→ Work required
Could you filter the data below down to the lines that hold the word "graphs"?

+ + + + +

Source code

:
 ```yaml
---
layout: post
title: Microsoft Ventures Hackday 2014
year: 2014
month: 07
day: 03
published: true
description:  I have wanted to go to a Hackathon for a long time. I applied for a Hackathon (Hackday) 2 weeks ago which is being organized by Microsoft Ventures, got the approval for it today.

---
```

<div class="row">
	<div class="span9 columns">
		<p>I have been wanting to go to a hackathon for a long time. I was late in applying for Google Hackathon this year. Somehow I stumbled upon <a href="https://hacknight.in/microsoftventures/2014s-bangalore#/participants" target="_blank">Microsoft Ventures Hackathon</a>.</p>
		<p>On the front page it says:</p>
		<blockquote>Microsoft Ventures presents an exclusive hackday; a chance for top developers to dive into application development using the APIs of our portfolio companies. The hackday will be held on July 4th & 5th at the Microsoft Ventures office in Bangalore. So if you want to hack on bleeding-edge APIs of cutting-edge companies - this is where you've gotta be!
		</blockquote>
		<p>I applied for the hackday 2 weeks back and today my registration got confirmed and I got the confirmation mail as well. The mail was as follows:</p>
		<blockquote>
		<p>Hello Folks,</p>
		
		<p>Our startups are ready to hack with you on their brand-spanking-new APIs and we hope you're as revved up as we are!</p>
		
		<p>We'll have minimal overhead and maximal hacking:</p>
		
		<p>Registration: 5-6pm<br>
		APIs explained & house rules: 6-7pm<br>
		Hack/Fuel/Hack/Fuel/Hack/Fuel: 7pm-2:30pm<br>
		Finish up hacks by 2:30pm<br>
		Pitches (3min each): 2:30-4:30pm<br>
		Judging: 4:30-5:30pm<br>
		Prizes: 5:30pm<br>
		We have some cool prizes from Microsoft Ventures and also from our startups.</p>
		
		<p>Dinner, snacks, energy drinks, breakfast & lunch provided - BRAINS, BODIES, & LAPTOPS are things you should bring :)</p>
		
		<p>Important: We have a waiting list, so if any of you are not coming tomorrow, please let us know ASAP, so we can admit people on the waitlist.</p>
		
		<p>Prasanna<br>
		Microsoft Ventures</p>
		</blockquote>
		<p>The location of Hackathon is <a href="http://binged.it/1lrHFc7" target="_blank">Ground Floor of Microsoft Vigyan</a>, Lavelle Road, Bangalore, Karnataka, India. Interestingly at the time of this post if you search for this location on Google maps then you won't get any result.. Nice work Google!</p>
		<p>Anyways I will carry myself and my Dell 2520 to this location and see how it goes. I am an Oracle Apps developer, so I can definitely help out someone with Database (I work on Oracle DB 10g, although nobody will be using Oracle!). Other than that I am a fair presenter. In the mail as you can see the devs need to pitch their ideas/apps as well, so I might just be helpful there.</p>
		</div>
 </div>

+ + + + +

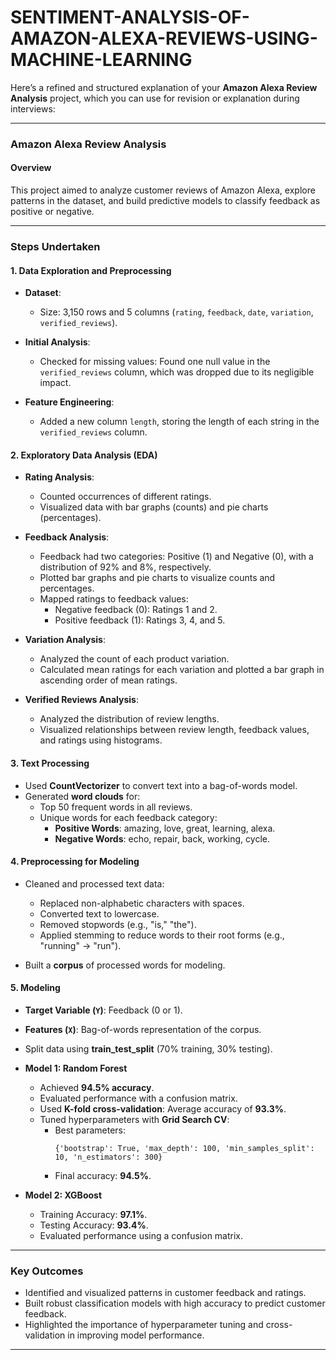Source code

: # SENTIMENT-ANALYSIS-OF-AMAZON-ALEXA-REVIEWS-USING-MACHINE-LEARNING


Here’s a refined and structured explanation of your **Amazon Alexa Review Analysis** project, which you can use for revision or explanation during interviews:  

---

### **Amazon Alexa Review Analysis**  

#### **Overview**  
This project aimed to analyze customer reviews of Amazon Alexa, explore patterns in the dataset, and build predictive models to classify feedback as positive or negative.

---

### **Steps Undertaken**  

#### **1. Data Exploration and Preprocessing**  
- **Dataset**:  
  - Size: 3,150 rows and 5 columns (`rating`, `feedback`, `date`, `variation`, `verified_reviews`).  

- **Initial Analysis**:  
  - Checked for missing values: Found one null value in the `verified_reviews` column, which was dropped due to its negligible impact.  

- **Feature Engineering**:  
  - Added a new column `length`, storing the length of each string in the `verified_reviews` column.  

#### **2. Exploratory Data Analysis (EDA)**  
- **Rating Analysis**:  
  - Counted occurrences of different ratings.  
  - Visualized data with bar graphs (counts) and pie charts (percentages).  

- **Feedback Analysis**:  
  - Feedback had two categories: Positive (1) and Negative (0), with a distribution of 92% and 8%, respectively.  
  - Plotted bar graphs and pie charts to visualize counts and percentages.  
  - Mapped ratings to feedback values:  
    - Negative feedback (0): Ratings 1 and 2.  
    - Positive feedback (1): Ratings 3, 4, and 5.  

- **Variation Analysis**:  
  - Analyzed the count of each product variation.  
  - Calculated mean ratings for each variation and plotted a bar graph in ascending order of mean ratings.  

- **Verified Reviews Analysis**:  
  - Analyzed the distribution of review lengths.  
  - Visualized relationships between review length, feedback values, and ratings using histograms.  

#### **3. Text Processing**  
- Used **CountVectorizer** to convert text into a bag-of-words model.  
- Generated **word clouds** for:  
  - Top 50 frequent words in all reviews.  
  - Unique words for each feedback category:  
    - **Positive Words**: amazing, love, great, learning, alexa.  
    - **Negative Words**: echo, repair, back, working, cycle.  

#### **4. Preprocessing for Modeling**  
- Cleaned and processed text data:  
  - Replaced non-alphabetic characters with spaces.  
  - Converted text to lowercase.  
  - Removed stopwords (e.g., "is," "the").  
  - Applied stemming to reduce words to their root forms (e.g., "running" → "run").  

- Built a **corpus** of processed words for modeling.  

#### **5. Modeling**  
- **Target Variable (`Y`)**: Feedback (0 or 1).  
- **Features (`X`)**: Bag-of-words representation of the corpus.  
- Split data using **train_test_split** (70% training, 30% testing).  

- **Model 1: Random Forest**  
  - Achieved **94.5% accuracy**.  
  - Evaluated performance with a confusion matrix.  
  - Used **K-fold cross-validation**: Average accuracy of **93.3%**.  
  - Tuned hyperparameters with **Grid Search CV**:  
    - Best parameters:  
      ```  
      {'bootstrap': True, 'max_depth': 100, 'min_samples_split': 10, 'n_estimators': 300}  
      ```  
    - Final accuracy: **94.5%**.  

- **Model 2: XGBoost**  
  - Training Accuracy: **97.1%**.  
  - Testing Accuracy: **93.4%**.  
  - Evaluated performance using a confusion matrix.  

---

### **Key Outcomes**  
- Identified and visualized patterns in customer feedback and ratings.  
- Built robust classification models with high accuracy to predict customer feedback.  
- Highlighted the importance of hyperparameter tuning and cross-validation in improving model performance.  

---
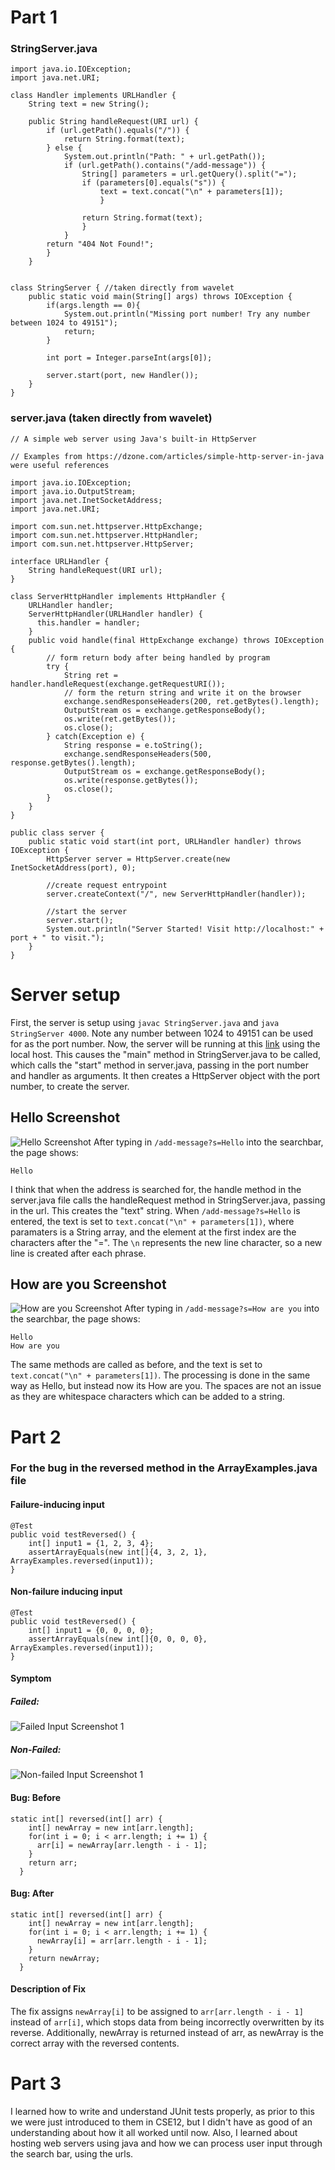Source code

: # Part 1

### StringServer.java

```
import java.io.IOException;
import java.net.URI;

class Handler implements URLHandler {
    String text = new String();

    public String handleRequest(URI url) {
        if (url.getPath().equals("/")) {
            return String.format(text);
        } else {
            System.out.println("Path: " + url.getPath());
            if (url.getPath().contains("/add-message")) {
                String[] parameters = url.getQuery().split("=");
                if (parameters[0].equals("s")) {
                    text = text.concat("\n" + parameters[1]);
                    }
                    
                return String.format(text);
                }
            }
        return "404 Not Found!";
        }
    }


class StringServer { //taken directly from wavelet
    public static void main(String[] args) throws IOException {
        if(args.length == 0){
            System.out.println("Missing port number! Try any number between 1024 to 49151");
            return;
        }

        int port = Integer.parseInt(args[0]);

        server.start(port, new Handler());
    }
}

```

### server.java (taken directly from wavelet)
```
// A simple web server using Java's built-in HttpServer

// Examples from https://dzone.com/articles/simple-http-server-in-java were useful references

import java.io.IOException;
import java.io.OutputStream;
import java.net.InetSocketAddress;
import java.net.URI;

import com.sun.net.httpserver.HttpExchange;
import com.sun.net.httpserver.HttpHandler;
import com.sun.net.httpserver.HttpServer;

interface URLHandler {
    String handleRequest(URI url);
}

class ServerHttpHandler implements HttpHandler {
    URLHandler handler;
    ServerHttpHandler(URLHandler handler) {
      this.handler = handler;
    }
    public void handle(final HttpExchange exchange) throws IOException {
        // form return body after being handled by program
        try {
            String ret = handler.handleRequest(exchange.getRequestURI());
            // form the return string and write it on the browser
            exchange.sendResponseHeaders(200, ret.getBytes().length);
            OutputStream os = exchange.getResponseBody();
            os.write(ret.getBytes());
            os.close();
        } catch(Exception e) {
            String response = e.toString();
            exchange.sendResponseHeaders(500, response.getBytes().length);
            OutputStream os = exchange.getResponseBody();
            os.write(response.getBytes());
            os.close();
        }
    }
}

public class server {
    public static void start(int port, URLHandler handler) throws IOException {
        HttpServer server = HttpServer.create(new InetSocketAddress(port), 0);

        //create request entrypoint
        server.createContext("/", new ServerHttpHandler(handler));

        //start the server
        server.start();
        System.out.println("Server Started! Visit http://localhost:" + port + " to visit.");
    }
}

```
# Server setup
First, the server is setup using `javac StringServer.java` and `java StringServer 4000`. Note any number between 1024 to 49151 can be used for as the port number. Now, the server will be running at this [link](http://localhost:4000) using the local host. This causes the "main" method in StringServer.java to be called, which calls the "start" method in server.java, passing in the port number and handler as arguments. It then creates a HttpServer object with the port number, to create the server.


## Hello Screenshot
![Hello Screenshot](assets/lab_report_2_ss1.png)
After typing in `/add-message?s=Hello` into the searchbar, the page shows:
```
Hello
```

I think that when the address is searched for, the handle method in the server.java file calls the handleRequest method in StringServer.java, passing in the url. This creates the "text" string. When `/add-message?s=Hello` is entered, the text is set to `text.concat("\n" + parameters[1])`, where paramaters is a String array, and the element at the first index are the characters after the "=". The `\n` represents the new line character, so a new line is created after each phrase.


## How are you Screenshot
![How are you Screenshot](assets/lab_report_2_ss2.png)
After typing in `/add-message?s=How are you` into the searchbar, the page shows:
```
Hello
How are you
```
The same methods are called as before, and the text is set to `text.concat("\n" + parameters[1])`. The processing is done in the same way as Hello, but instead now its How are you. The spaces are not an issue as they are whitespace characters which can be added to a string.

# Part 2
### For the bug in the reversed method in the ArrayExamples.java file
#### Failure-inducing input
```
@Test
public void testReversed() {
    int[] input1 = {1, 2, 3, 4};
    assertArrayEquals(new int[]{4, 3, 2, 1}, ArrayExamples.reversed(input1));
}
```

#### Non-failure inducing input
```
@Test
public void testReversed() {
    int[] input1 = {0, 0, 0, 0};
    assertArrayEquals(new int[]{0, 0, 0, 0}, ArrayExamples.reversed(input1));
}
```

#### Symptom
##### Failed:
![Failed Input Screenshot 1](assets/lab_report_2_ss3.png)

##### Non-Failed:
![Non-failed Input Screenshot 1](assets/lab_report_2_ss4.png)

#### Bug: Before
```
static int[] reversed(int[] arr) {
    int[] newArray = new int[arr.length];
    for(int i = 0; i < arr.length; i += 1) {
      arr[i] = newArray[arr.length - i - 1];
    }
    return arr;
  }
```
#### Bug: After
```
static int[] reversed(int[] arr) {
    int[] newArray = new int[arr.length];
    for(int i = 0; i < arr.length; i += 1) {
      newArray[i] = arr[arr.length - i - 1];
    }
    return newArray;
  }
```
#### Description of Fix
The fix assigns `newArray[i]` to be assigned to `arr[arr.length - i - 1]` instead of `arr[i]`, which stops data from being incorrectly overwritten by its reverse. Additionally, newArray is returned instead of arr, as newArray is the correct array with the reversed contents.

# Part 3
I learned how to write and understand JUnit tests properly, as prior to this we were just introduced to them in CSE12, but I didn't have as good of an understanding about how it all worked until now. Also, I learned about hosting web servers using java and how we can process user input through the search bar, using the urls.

+ + + + +

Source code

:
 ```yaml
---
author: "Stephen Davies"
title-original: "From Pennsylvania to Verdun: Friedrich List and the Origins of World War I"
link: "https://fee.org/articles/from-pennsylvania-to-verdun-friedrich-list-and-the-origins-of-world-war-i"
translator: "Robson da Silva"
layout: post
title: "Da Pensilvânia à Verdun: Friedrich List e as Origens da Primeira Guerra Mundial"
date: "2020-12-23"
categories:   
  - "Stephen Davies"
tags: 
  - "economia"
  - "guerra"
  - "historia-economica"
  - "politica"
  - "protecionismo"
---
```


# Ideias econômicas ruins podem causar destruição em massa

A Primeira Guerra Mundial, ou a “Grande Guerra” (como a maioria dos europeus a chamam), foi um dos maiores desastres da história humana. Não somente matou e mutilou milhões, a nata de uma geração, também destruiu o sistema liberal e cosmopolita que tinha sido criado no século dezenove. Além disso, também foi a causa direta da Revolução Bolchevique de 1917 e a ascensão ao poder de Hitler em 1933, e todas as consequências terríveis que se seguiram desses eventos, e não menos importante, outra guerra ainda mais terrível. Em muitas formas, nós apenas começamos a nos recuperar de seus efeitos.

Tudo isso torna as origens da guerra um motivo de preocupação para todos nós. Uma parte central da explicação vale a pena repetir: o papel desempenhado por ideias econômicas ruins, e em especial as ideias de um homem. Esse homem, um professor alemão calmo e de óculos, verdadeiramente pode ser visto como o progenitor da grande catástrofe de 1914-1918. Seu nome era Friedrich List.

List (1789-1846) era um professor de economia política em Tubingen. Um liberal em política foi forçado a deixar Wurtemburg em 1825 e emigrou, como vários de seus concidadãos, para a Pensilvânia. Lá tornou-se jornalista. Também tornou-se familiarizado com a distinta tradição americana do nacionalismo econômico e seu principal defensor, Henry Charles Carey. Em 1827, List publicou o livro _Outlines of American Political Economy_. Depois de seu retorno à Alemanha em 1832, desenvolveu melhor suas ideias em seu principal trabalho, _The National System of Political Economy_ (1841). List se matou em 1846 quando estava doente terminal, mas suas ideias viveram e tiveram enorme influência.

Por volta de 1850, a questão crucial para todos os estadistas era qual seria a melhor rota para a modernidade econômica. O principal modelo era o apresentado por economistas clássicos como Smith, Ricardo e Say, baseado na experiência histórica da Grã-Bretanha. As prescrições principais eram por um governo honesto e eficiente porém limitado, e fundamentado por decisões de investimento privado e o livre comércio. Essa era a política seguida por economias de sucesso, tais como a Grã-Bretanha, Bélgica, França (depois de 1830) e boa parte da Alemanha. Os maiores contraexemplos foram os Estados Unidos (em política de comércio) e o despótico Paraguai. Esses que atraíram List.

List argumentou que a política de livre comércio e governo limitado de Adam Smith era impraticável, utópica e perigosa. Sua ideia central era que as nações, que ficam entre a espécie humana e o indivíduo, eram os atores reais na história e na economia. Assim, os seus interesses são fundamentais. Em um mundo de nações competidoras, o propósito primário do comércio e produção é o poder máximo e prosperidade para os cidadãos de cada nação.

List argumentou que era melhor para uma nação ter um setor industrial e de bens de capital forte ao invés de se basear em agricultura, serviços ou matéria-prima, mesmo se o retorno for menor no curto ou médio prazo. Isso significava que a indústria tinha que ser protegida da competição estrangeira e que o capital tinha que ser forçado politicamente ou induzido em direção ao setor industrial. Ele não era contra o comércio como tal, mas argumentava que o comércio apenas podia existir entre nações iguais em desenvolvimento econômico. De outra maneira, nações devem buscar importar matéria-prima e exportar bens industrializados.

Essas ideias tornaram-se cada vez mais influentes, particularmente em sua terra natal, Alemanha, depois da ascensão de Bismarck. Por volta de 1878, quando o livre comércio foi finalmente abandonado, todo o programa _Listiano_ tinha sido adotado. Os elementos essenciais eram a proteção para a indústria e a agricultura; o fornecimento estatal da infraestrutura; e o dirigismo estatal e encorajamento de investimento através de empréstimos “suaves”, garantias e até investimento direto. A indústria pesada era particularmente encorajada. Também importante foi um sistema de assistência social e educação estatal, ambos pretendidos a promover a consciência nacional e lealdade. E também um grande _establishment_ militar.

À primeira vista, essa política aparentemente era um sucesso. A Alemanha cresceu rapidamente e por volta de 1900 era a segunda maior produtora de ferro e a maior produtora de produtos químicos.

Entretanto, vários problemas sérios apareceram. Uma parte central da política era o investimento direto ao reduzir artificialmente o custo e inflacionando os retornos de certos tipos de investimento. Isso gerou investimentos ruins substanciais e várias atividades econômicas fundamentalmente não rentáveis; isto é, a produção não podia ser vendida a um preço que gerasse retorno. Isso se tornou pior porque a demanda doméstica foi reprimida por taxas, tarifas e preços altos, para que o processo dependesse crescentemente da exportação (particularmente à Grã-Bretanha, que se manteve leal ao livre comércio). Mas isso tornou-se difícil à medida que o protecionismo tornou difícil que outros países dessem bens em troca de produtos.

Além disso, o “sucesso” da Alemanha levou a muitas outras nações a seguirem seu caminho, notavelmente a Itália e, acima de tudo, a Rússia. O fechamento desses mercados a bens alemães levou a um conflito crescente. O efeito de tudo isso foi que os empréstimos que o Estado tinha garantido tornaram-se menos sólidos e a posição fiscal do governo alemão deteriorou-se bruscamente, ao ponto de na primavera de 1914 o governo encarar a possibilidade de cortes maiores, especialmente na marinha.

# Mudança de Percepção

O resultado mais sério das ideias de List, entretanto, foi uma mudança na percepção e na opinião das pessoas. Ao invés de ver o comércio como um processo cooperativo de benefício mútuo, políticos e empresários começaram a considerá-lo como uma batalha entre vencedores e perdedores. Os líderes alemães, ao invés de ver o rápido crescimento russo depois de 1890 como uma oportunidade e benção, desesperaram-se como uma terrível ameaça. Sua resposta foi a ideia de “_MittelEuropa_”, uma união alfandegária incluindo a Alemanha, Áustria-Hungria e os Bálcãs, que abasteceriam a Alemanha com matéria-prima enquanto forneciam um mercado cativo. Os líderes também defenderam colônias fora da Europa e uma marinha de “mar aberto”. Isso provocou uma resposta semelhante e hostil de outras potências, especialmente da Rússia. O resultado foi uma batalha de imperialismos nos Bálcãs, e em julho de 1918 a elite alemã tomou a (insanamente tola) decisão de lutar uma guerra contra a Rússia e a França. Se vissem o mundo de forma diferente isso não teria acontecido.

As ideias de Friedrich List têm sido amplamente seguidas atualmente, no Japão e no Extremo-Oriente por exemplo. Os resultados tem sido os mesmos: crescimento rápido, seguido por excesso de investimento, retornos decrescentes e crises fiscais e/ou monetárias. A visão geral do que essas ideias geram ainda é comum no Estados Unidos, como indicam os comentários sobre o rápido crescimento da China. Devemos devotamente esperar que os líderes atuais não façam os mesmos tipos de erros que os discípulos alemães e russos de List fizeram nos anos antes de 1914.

+ + + + +

→ Exercise solution
  - Visualized data with bar graphs (counts) and pie charts (percentages).  
  - Plotted bar graphs and pie charts to visualize counts and percentages.  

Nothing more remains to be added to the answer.